Required work: Give the following records again in full and without alteration.

Supplied entries:
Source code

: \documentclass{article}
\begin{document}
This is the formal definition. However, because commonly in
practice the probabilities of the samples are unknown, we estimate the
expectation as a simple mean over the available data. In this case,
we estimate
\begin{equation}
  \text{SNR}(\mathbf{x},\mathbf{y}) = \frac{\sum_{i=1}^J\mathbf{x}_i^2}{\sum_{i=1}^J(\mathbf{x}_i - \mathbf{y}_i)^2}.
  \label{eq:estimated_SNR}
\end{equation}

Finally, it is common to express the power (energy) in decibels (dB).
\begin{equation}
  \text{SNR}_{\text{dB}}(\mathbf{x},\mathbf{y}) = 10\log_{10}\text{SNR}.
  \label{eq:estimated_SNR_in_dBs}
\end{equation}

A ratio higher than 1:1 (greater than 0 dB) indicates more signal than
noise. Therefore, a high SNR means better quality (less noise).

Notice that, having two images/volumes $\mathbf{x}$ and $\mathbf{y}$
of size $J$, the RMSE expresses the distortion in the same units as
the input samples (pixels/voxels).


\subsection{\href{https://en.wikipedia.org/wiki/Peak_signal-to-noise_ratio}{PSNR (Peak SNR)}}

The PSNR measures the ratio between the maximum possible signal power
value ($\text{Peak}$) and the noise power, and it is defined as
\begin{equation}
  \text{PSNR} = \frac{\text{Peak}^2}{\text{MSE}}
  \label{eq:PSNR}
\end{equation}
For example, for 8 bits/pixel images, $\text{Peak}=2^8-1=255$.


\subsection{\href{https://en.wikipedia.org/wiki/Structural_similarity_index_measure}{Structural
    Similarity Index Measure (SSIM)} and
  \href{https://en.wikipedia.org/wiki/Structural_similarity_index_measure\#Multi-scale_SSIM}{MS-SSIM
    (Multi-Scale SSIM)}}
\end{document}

Task solution:
Source code

: \documentclass{article}
\begin{document}
This is the formal definition. However, because commonly in
practice the probabilities of the samples are unknown, we estimate the
expectation as a simple mean over the available data. In this case,
we estimate
\begin{equation}
  \text{SNR}(\mathbf{x},\mathbf{y}) = \frac{\sum_{i=1}^J\mathbf{x}_i^2}{\sum_{i=1}^J(\mathbf{x}_i - \mathbf{y}_i)^2}.
  \label{eq:estimated_SNR}
\end{equation}

Finally, it is common to express the power (energy) in decibels (dB).
\begin{equation}
  \text{SNR}_{\text{dB}}(\mathbf{x},\mathbf{y}) = 10\log_{10}\text{SNR}.
  \label{eq:estimated_SNR_in_dBs}
\end{equation}

A ratio higher than 1:1 (greater than 0 dB) indicates more signal than
noise. Therefore, a high SNR means better quality (less noise).

Notice that, having two images/volumes $\mathbf{x}$ and $\mathbf{y}$
of size $J$, the RMSE expresses the distortion in the same units as
the input samples (pixels/voxels).


\subsection{\href{https://en.wikipedia.org/wiki/Peak_signal-to-noise_ratio}{PSNR (Peak SNR)}}

The PSNR measures the ratio between the maximum possible signal power
value ($\text{Peak}$) and the noise power, and it is defined as
\begin{equation}
  \text{PSNR} = \frac{\text{Peak}^2}{\text{MSE}}
  \label{eq:PSNR}
\end{equation}
For example, for 8 bits/pixel images, $\text{Peak}=2^8-1=255$.


\subsection{\href{https://en.wikipedia.org/wiki/Structural_similarity_index_measure}{Structural
    Similarity Index Measure (SSIM)} and
  \href{https://en.wikipedia.org/wiki/Structural_similarity_index_measure\#Multi-scale_SSIM}{MS-SSIM
    (Multi-Scale SSIM)}}
\end{document}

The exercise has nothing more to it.